“We’re washed up”: The albums that tormented Radiohead, and the one that saved them

Once every couple of years, perhaps more frequently, speculation becomes rife among the most overzealous members of Radiohead‘s vast fanbase.

Quite often, this comes in response to a cryptic post on the internet that sends people into a frenzy of trying to decipher whether the Oxford band are secretly planning to unveil their grand return, and it’s just as frequently met with a sense of underwhelm that there’s no new material on the horizon to speak of. However, questions are often asked as to whether their ninth album, 2016’s A Moon Shaped Pool, is the final act of their beloved band, and that they’re imminently going to call it a day.

Thankfully, this also hasn’t happened yet, and despite many of the members choosing to pursue their own individual creative endeavours on a more frequent basis over the last decade, the fact that Radiohead have embarked on worldwide tours in the last 12 months ought to be enough of an indication that there’s still life in the old dog yet. 

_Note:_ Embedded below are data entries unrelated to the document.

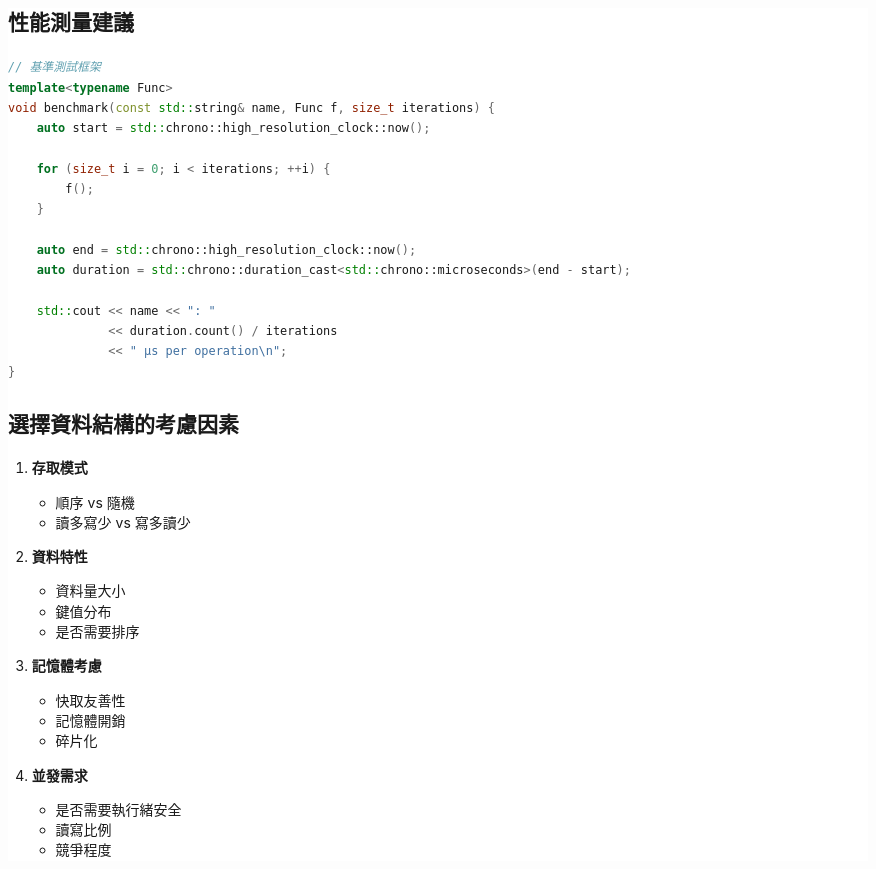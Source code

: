## 性能測量建議

```cpp
// 基準測試框架
template<typename Func>
void benchmark(const std::string& name, Func f, size_t iterations) {
    auto start = std::chrono::high_resolution_clock::now();

    for (size_t i = 0; i < iterations; ++i) {
        f();
    }

    auto end = std::chrono::high_resolution_clock::now();
    auto duration = std::chrono::duration_cast<std::chrono::microseconds>(end - start);

    std::cout << name << ": "
              << duration.count() / iterations
              << " μs per operation\n";
}
```

## 選擇資料結構的考慮因素

1. **存取模式**
   - 順序 vs 隨機
   - 讀多寫少 vs 寫多讀少

2. **資料特性**
   - 資料量大小
   - 鍵值分布
   - 是否需要排序

3. **記憶體考慮**
   - 快取友善性
   - 記憶體開銷
   - 碎片化

4. **並發需求**
   - 是否需要執行緒安全
   - 讀寫比例
   - 競爭程度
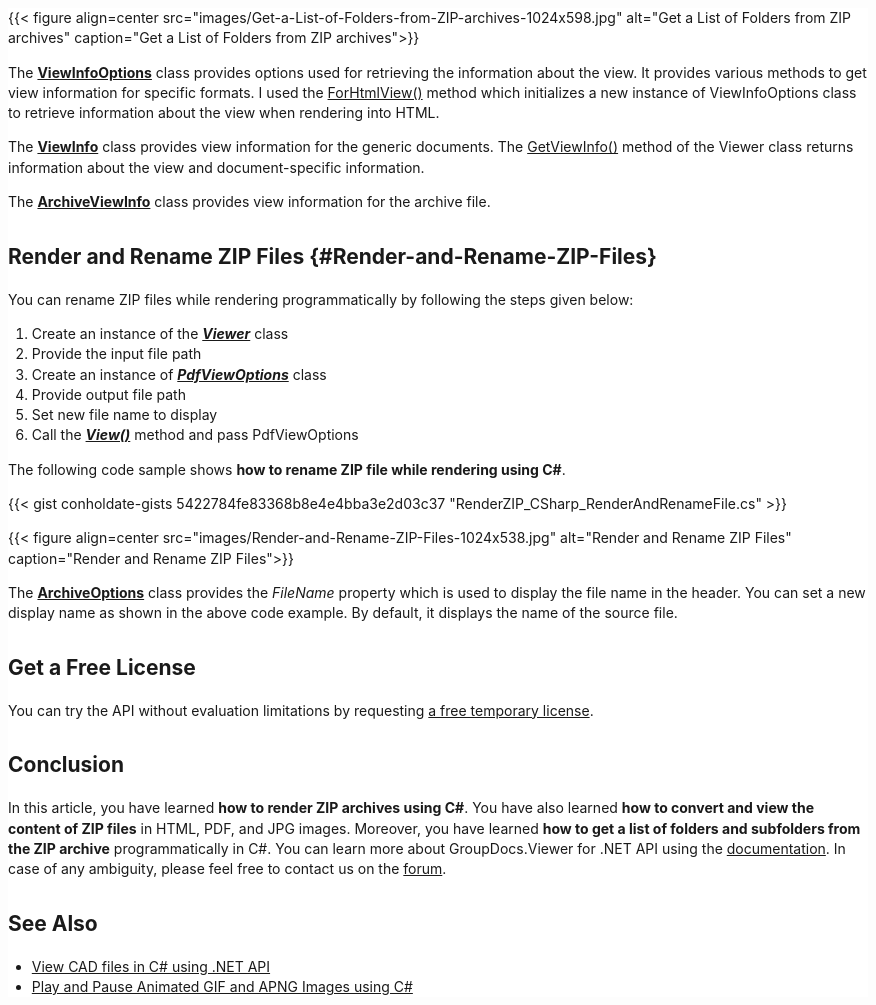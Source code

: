 {{< figure align=center src="images/Get-a-List-of-Folders-from-ZIP-archives-1024x598.jpg" alt="Get a List of Folders from ZIP archives" caption="Get a List of Folders from ZIP archives">}}
 
The **[ViewInfoOptions][27]** class provides options used for retrieving the information about the view. It provides various methods to get view information for specific formats. I used the [ForHtmlView()][32] method which initializes a new instance of ViewInfoOptions class to retrieve information about the view when rendering into HTML. 

The **[ViewInfo][28]** class provides view information for the generic documents. The [GetViewInfo()][29] method of the Viewer class returns information about the view and document-specific information.

The **[ArchiveViewInfo][30]** class provides view information for the archive file.

## Render and Rename ZIP Files {#Render-and-Rename-ZIP-Files}

You can rename ZIP files while rendering programmatically by following the steps given below:

  1. Create an instance of the _**[Viewer][12]**_ class
  2. Provide the input file path
  3. Create an instance of [_**PdfViewOptions**_][20] class
  4. Provide output file path
  5. Set new file name to display
  6. Call the _**[View()][14]**_ method and pass PdfViewOptions

The following code sample shows **how to rename ZIP file while rendering using C#**.

{{< gist conholdate-gists 5422784fe83368b8e4e4bba3e2d03c37 "RenderZIP_CSharp_RenderAndRenameFile.cs" >}}

{{< figure align=center src="images/Render-and-Rename-ZIP-Files-1024x538.jpg" alt="Render and Rename ZIP Files" caption="Render and Rename ZIP Files">}}
 
The **[ArchiveOptions][19]** class provides the _FileName_ property which is used to display the file name in the header. You can set a new display name as shown in the above code example. By default, it displays the name of the source file.

## Get a Free License

You can try the API without evaluation limitations by requesting [a free temporary license][34].

## Conclusion

In this article, you have learned **how to render ZIP archives using C#**. You have also learned **how to convert and view the content of ZIP files** in HTML, PDF, and JPG images. Moreover, you have learned **how to get a list of folders and subfolders from the ZIP archive** programmatically in C#. You can learn more about GroupDocs.Viewer for .NET API using the [documentation][35]. In case of any ambiguity, please feel free to contact us on the [forum][36].

## See Also

  * [View CAD files in C# using .NET API][37]
  * [Play and Pause Animated GIF and APNG Images using C#][38]


 [1]: https://blog.conholdate.com/wp-content/uploads/sites/27/2021/07/render-zip-archives-using-csharp.jpg
 [2]: #csharp-zip-viewer-api
 [3]: #render-zip-to-html
 [4]: #Render-Specific-Folder-from-ZIP-Archives
 [5]: #render-zip-to-pdf
 [6]: #render-zip-to-jpg
 [7]: #Get-a-List-of-Folders-from-ZIP-archives
 [8]: #Render-and-Rename-ZIP-Files
 [9]: https://products.groupdocs.com/viewer/net
 [10]: https://downloads.groupdocs.com/viewer/net
 [11]: https://www.nuget.org/packages/GroupDocs.Viewer
 [12]: https://apireference.groupdocs.com/viewer/net/groupdocs.viewer/viewer
 [13]: https://apireference.groupdocs.com/viewer/net/groupdocs.viewer.options/htmlviewoptions
 [14]: https://apireference.groupdocs.com/viewer/net/groupdocs.viewer/viewer/methods/view
 [15]: https://blog.conholdate.com/wp-content/uploads/sites/27/2021/07/render-zip-to-html.jpg
 [16]: https://apireference.groupdocs.com/viewer/net/groupdocs.viewer.options.htmlviewoptions/forembeddedresources/methods/4
 [17]: https://docs.groupdocs.com/viewer/net/document-viewer-html-viewer/
 [18]: https://blog.conholdate.com/wp-content/uploads/sites/27/2021/07/Render-Specific-Folder-from-ZIP-Archives.jpg
 [19]: https://apireference.groupdocs.com/viewer/net/groupdocs.viewer.options/archiveoptions
 [20]: https://apireference.groupdocs.com/viewer/net/groupdocs.viewer.options/pdfviewoptions
 [21]: https://blog.conholdate.com/wp-content/uploads/sites/27/2021/07/render-zip-to-pdf.jpg
 [22]: https://docs.groupdocs.com/viewer/net/document-viewer-pdf-viewer/
 [23]: https://apireference.groupdocs.com/viewer/net/groupdocs.viewer.options/jpgviewoptions
 [24]: https://blog.conholdate.com/wp-content/uploads/sites/27/2021/07/render-zip-to-jpg.jpg
 [25]: https://apireference.groupdocs.com/viewer/net/groupdocs.viewer.options/pngviewoptions
 [26]: https://docs.groupdocs.com/viewer/net/document-viewer-image-viewer/
 [27]: https://apireference.groupdocs.com/viewer/net/groupdocs.viewer.options/viewinfooptions
 [28]: https://apireference.groupdocs.com/viewer/net/groupdocs.viewer.results/viewinfo
 [29]: https://apireference.groupdocs.com/viewer/net/groupdocs.viewer/viewer/methods/getviewinfo
 [30]: https://apireference.groupdocs.com/viewer/net/groupdocs.viewer.results/archiveviewinfo
 [31]: https://blog.conholdate.com/wp-content/uploads/sites/27/2021/07/Get-a-List-of-Folders-from-ZIP-archives.jpg
 [32]: https://apireference.groupdocs.com/viewer/net/groupdocs.viewer.options/viewinfooptions/methods/forhtmlview
 [33]: https://blog.conholdate.com/wp-content/uploads/sites/27/2021/07/Render-and-Rename-ZIP-Files.jpg
 [34]: https://purchase.groupdocs.com/temporary-license
 [35]: https://docs.groupdocs.com/viewer/net/
 [36]: https://forum.groupdocs.com/c/viewer/
 [37]: https://blog.groupdocs.com/2021/04/27/view-cad-documents-using-charp/
 [38]: https://blog.groupdocs.com/2021/02/28/play-pause-animated-gif-and-apng-in-web-pages-using-csharp/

However, as much as the idea of Radiohead breaking up is a devastating prospect for plenty of superfans across the globe, the speculative nature of such discussion is far removed from reality. Reality, in this instance, would be the fact that between 2001 and 2007, the end of Radiohead felt like a genuinely tangible inevitability.

Fears initially arose shortly after the release of their fifth album, Amnesiac, when frontman Thom Yorke took to the band’s official blog and effectively declared Radiohead to be done and dusted. “We’re splitting up. It’s all shit. We’re washed up, finished,” an evidently emotional Yorke posted, before following it up with: “I’ve been fucking tearing my hair out. Furiously writing, working out parts, cracking up. Not much time left. Unsure about everything.”

Radiohead - 2000
Credit: Far Out / Nitin Vadukul

Radiohead hadn’t split up, and less than two years later, their sixth album, Hail to the Thief, was released to intense disagreement on whether or not Yorke was right in suggesting that they were musical castaways incapable of bringing themselves to safer shores. Headline appearances at Glastonbury and Coachella in 2003 and 2004 did a lot to suggest that the band were bigger than they’d ever been, but they also hadn’t been placed under this much scrutiny at any other point in their career.

Their silence in 2005 was deafening for fans, and their notable omission from the lineup of the Live 8 charity concert had speculation running high once again. Adding fuel to the fire, Yorke released his debut solo album, The Eraser, in 2006, which led many to wonder whether they’d quietly decided enough was enough.

Enough was enough, at least at the time. Yorke would later acknowledge the band’s absence from Live 8 in a 2009 interview with Mojo, arguing that they simply didn’t have it in them to be performing at an event of such high prestige. “We weren’t in a good space to stand in front of hundreds of thousands of people and deal with all the internal fallout,” he confirmed. “We just couldn’t do it. It was at that exact time when we were deliberating whether to carry on or not. We couldn’t even make it into the rehearsal room.”

Yet, despite all of the trials and tribulations that they faced, including the end of their six-record deal with Parlophone and pressure from management to make a definitive decision on their future, they chose to hole themselves up in a number of makeshift studios as a last-ditch effort to come up with ideas for a seventh record. The outside world was unaware of these make-or-break sessions, and then, with little to no fanfare, a sign of life was broadcast to the world

In Rainbows was announced with just ten days’ notice, with it initially being released online under a pioneering ‘pay-what-you-want’ system. Radiohead were back, making some of the most vital music of their career, and it came at a time when most had given up all hope of them returning. Perhaps there’s still a chance this will happen again, but don’t expect to be able to figure out what that next move will be.